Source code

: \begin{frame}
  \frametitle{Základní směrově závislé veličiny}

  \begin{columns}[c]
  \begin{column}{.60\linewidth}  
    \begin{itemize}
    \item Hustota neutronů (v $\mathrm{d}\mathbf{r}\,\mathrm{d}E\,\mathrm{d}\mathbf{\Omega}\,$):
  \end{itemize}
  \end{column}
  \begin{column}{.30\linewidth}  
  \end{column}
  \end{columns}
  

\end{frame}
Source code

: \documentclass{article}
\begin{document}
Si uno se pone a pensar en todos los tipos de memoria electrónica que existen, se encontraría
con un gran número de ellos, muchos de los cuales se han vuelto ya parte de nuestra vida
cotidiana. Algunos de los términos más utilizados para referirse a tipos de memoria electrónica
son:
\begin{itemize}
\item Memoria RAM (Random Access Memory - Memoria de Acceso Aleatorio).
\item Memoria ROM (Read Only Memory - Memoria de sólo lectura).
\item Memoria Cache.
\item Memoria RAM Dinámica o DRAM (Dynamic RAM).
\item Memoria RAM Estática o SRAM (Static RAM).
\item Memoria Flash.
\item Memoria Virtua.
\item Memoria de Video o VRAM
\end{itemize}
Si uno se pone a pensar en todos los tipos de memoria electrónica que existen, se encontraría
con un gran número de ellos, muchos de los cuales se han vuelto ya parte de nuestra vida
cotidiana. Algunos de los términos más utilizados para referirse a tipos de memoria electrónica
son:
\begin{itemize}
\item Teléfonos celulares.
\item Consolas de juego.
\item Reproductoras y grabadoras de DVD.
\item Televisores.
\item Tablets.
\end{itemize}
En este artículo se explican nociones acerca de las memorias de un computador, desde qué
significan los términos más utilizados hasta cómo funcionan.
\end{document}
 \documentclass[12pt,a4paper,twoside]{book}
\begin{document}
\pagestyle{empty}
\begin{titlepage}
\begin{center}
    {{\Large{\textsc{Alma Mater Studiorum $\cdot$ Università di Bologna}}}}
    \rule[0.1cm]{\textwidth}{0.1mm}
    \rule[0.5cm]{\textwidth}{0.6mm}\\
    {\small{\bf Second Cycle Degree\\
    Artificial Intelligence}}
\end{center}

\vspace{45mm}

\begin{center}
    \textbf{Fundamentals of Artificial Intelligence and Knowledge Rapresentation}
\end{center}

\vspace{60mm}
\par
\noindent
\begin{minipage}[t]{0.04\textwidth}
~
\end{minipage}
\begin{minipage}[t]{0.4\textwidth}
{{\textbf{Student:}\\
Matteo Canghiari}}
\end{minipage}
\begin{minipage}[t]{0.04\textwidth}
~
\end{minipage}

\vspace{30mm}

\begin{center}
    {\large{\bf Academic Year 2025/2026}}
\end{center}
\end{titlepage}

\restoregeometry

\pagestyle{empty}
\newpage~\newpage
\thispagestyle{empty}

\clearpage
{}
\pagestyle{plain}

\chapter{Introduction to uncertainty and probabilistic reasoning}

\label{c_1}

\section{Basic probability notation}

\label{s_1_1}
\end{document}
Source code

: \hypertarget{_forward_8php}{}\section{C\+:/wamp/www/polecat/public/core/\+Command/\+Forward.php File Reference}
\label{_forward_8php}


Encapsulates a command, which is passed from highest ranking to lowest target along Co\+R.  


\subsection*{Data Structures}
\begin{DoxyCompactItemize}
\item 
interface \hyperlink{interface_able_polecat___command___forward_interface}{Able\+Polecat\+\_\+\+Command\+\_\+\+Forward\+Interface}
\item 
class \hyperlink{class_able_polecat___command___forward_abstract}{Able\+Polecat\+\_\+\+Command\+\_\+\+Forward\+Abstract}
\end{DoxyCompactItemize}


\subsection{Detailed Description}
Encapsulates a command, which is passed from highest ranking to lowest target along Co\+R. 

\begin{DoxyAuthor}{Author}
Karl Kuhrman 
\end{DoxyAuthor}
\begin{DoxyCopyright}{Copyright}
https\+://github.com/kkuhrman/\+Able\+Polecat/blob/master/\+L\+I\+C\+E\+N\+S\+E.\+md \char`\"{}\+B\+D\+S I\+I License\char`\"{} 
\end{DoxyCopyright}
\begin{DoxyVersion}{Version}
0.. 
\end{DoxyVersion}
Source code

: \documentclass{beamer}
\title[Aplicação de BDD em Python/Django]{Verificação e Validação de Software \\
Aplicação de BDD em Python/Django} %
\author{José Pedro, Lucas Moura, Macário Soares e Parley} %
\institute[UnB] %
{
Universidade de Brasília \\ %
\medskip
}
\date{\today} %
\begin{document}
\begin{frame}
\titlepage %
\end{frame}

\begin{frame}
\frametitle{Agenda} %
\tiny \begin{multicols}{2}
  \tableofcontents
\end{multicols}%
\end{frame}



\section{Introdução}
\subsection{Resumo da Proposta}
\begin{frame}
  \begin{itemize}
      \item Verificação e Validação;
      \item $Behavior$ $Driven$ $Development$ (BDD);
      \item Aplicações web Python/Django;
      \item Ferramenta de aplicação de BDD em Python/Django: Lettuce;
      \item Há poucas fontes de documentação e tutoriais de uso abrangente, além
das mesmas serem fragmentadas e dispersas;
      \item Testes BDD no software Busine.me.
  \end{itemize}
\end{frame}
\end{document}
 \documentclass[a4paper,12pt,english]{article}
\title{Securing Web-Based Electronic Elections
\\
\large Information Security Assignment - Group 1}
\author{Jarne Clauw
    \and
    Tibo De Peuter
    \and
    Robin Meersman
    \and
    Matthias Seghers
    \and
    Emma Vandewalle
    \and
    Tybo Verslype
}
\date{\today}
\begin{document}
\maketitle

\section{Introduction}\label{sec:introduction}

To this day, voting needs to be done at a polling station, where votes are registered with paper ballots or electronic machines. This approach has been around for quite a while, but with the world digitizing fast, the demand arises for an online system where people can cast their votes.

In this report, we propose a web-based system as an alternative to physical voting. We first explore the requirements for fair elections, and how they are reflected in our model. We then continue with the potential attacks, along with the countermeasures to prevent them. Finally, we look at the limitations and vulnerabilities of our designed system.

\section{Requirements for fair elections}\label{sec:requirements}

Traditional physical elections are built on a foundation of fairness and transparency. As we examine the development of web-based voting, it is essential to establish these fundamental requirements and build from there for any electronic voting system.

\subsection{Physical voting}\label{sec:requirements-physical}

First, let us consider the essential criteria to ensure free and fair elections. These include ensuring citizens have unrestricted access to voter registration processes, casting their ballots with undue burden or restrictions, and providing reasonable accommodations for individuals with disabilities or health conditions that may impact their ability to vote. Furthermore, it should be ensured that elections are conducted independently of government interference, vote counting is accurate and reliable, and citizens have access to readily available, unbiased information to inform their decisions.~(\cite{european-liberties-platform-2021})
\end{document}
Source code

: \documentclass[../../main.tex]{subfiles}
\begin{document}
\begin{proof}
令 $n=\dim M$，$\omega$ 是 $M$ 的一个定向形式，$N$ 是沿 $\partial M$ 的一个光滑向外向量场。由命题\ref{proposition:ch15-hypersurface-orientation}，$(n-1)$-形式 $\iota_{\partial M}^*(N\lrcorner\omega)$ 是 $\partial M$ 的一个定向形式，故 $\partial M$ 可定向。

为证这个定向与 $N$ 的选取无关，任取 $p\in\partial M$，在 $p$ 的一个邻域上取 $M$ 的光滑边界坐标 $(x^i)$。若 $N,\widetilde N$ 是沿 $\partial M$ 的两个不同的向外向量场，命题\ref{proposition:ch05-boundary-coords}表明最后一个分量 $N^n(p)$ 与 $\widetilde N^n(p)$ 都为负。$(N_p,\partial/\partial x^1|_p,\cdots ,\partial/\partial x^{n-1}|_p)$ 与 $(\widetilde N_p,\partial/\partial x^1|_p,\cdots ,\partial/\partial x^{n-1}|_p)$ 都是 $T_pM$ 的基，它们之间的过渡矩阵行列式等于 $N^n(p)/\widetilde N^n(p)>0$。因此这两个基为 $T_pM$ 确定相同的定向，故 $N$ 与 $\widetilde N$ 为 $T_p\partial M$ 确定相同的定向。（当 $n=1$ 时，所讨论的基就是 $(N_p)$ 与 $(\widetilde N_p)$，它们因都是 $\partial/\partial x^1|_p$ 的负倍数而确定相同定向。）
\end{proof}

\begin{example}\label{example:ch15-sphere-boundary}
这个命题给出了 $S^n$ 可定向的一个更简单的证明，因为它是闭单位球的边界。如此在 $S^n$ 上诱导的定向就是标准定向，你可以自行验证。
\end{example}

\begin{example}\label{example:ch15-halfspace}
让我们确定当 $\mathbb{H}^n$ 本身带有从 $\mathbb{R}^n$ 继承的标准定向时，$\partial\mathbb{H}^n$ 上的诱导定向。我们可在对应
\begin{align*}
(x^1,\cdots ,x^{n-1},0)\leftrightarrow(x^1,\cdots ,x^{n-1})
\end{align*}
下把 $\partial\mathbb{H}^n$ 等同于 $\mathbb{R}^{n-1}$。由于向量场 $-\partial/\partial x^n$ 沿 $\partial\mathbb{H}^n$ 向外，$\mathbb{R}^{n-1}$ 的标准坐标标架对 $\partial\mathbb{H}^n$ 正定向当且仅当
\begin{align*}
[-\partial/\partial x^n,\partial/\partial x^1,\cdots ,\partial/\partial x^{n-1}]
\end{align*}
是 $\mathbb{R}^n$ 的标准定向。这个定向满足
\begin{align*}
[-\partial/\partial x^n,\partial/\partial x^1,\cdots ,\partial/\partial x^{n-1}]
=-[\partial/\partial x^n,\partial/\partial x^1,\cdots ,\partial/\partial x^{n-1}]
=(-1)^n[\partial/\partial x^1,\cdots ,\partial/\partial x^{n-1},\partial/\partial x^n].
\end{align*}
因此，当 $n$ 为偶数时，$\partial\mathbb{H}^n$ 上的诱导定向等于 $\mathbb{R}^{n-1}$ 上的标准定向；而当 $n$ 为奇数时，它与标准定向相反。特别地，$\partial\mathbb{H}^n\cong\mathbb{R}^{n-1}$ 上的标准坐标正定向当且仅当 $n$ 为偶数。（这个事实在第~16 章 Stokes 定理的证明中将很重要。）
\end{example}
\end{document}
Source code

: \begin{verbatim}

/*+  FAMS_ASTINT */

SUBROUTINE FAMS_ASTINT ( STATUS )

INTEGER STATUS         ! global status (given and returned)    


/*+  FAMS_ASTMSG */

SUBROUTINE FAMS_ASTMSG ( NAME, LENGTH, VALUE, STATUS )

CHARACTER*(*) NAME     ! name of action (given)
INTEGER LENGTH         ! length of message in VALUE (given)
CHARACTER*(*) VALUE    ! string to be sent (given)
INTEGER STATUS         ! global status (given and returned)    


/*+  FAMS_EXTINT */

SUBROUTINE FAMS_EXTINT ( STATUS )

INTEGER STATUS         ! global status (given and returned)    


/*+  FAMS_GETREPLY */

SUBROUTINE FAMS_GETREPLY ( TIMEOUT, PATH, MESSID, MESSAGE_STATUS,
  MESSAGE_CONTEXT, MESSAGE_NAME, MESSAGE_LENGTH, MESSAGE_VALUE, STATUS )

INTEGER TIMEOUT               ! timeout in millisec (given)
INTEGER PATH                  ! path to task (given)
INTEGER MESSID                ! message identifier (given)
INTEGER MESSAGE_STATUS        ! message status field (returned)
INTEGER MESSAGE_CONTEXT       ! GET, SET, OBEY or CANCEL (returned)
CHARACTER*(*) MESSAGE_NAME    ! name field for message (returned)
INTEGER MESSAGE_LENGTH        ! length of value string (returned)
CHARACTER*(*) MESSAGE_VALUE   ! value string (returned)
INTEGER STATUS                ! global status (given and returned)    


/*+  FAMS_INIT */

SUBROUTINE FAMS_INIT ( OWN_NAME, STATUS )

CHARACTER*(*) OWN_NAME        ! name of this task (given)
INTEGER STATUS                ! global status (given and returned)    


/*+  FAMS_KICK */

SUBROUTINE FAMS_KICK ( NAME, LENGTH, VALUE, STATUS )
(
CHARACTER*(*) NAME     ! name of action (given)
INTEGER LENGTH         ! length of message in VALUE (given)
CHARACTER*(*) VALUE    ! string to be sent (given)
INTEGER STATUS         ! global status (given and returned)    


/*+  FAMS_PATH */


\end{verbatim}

■ **Your assignment**: Above are the records. Copy the lines beginning at the one that has "to uncertainty and" and ending with the one that has "Matthias Seghers", unchanged.

■ **Result of the exercise**:
\chapter{Introduction to uncertainty and probabilistic reasoning}

\label{c_1}

\section{Basic probability notation}

\label{s_1_1}
\end{document}
Source code

: \hypertarget{_forward_8php}{}\section{C\+:/wamp/www/polecat/public/core/\+Command/\+Forward.php File Reference}
\label{_forward_8php}


Encapsulates a command, which is passed from highest ranking to lowest target along Co\+R.  


\subsection*{Data Structures}
\begin{DoxyCompactItemize}
\item 
interface \hyperlink{interface_able_polecat___command___forward_interface}{Able\+Polecat\+\_\+\+Command\+\_\+\+Forward\+Interface}
\item 
class \hyperlink{class_able_polecat___command___forward_abstract}{Able\+Polecat\+\_\+\+Command\+\_\+\+Forward\+Abstract}
\end{DoxyCompactItemize}


\subsection{Detailed Description}
Encapsulates a command, which is passed from highest ranking to lowest target along Co\+R. 

\begin{DoxyAuthor}{Author}
Karl Kuhrman 
\end{DoxyAuthor}
\begin{DoxyCopyright}{Copyright}
https\+://github.com/kkuhrman/\+Able\+Polecat/blob/master/\+L\+I\+C\+E\+N\+S\+E.\+md \char`\"{}\+B\+D\+S I\+I License\char`\"{} 
\end{DoxyCopyright}
\begin{DoxyVersion}{Version}
0.. 
\end{DoxyVersion}
Source code

: \documentclass{beamer}
\title[Aplicação de BDD em Python/Django]{Verificação e Validação de Software \\
Aplicação de BDD em Python/Django} %
\author{José Pedro, Lucas Moura, Macário Soares e Parley} %
\institute[UnB] %
{
Universidade de Brasília \\ %
\medskip
}
\date{\today} %
\begin{document}
\begin{frame}
\titlepage %
\end{frame}

\begin{frame}
\frametitle{Agenda} %
\tiny \begin{multicols}{2}
  \tableofcontents
\end{multicols}%
\end{frame}



\section{Introdução}
\subsection{Resumo da Proposta}
\begin{frame}
  \begin{itemize}
      \item Verificação e Validação;
      \item $Behavior$ $Driven$ $Development$ (BDD);
      \item Aplicações web Python/Django;
      \item Ferramenta de aplicação de BDD em Python/Django: Lettuce;
      \item Há poucas fontes de documentação e tutoriais de uso abrangente, além
das mesmas serem fragmentadas e dispersas;
      \item Testes BDD no software Busine.me.
  \end{itemize}
\end{frame}
\end{document}
 \documentclass[a4paper,12pt,english]{article}
\title{Securing Web-Based Electronic Elections
\\
\large Information Security Assignment - Group 1}
\author{Jarne Clauw
    \and
    Tibo De Peuter
    \and
    Robin Meersman
    \and
    Matthias Seghers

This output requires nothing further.